On the Euler characteristic of a relative hypersurface

TL;DR

This paper presents a general, base-independent formula for computing the Euler characteristic of a fibration of projective hypersurfaces, simplifying calculations and applicable to various fiber types and dimensions.

Contribution

It introduces a novel pushforward formula that reduces Euler characteristic computations to algebraic manipulations based on divisor classes, applicable to arbitrary base varieties.

Findings

Derived a general formula for Euler characteristics of hypersurface fibrations.

Provided a base-independent pushforward method for algebraic computations.

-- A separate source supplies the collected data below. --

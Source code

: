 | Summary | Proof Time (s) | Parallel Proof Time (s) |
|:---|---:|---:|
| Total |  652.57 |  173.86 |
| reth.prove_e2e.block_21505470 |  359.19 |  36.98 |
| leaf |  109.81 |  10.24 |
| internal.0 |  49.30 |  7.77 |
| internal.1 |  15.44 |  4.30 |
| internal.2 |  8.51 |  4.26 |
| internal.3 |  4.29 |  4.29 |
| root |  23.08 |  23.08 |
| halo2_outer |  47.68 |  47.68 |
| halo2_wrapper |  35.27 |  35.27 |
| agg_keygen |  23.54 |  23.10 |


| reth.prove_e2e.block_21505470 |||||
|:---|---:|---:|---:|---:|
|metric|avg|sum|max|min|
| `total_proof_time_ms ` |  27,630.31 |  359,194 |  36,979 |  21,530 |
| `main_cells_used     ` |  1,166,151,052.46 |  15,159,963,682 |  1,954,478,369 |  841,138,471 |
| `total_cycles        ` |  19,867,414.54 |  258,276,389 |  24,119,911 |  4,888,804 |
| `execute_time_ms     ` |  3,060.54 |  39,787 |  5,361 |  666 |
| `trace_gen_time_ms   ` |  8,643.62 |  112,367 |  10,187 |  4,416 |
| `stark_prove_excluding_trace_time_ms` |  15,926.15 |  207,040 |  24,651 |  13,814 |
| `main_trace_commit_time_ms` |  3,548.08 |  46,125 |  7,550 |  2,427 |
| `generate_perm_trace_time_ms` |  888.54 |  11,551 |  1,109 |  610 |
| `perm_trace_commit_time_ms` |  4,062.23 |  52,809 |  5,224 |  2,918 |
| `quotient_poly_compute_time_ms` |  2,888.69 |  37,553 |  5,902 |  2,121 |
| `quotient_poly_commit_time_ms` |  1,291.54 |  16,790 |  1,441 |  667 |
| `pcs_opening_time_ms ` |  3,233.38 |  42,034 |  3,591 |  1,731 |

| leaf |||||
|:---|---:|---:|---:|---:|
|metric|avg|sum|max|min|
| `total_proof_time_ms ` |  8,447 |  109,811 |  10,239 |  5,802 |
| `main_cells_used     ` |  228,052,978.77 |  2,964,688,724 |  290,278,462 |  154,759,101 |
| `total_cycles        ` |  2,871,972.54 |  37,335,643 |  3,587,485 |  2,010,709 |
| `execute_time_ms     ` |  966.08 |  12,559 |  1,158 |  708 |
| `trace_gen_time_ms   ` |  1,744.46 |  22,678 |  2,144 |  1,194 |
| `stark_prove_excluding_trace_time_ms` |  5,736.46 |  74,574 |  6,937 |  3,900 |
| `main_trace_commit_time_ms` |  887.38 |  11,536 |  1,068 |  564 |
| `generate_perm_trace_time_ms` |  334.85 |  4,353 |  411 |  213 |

Applied the formula to explicit families of hypersurfaces with diverse fibers.

Abstract

We derive a general formula for the Euler characteristic of a fibration of projective hypersurfaces in terms of invariants of an arbitrary base variety. When the general fiber is an elliptic curve, such formulas have appeared in the physics literature in the context of calculating D-brane charge for M-/F-theory and type-IIB compactifications of string vacua. While there are various methods for computing Euler characteristics of algebraic varieties, we prove a base-independent pushforward formula which reduces the computation of the Euler characteristic of relative hypersurfaces to simple algebraic manipulations of rational expressions determined by its divisor class in a projective bundle. We illustrate our methods by applying them to an explicit family of relative hypersurfaces whose fibers are of arbitrary dimension and degree.